Nov 26, 2010
Nigerian classic: Victor Olaiya - All Stars Soul International
Olaiya was born on 31 December 1931, in Calabar, Cross River State, the 20th child of a family of 24. His parents, Alfred Omolona Olaiya and Bathsheba Owolabi Motajo came from Ijesha-Ishu in Ekiti State. At an early age he learned to play the Bombardon and the French Horn. After leaving school he moved to Lagos where he passed the school certificate examination in 1951 and was accepted by Howard University, USA to study Civil engineering. However, due to lack of money he was unable to go, and instead started a career as a musician, a move of which his parents disapproved. He played with the Sammy Akpabot band, the Old Lagos City Orchestra (a dance band) and the Bobby Benson Jam Session Orchestra, where he was leader and trumpeter of the second band.

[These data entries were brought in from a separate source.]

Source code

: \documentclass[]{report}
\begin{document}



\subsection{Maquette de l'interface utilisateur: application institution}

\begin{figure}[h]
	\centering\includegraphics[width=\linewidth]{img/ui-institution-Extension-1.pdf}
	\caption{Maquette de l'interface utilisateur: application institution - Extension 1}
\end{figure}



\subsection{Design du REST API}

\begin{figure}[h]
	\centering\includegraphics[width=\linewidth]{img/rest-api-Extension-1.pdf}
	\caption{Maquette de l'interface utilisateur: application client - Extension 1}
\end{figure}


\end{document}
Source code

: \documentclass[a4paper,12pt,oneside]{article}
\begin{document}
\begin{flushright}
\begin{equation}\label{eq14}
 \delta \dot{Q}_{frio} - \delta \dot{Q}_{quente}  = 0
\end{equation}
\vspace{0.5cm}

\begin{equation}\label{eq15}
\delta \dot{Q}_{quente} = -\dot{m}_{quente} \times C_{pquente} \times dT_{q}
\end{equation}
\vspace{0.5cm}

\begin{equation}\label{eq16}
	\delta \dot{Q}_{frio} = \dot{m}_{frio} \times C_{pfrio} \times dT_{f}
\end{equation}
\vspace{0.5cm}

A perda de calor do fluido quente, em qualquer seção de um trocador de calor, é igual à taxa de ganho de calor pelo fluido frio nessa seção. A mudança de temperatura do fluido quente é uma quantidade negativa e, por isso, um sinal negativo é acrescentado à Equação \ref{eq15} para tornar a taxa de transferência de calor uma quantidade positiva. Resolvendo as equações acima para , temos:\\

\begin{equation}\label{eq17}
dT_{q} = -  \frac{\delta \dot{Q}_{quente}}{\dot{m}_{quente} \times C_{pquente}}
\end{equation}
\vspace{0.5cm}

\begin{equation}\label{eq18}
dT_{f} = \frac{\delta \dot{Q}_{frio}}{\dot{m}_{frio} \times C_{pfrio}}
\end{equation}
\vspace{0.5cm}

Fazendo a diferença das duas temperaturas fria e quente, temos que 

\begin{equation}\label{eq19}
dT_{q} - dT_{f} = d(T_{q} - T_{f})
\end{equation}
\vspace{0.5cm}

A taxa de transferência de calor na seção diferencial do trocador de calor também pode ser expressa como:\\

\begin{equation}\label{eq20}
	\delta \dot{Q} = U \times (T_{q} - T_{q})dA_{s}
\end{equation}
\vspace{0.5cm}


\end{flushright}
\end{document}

In 1954 he left Bobby Benson to form his own band, the Cool Cats, playing popular highlife music. His band was chosen to play at the state ball when Queen Elizabeth II of the United Kingdom visited Nigeria in 1956, and later to play at the state balls when Nigeria became independent in 1960 and when Nigeria became a republic in 1963. On that occasion, he shared the stage with the famous American jazz player Louis Armstrong. During the Nigerian Civil War of 1967-1970, Olaiya was given the rank of a lieutenant colonel (honorary) in the Nigerian Army when his band played for the troops at various locations. His band later traveled to the Congo to perform for United Nations troops. He led his band, renamed to the All Stars Band, to the 1963 International Jazz Festival in Prague, Czechoslovakia
In addition to his successful career as a musician, Olaiya ran a business that imported and distributed musical instruments and accessories throughout West Africa, and also established the Stadium Hotel in Surulere.
In 1990, Olaiya received a fellowship of the Institute of Administrative Management of Nigeria. For a period, he was president of the Nigerian Union of Musicians.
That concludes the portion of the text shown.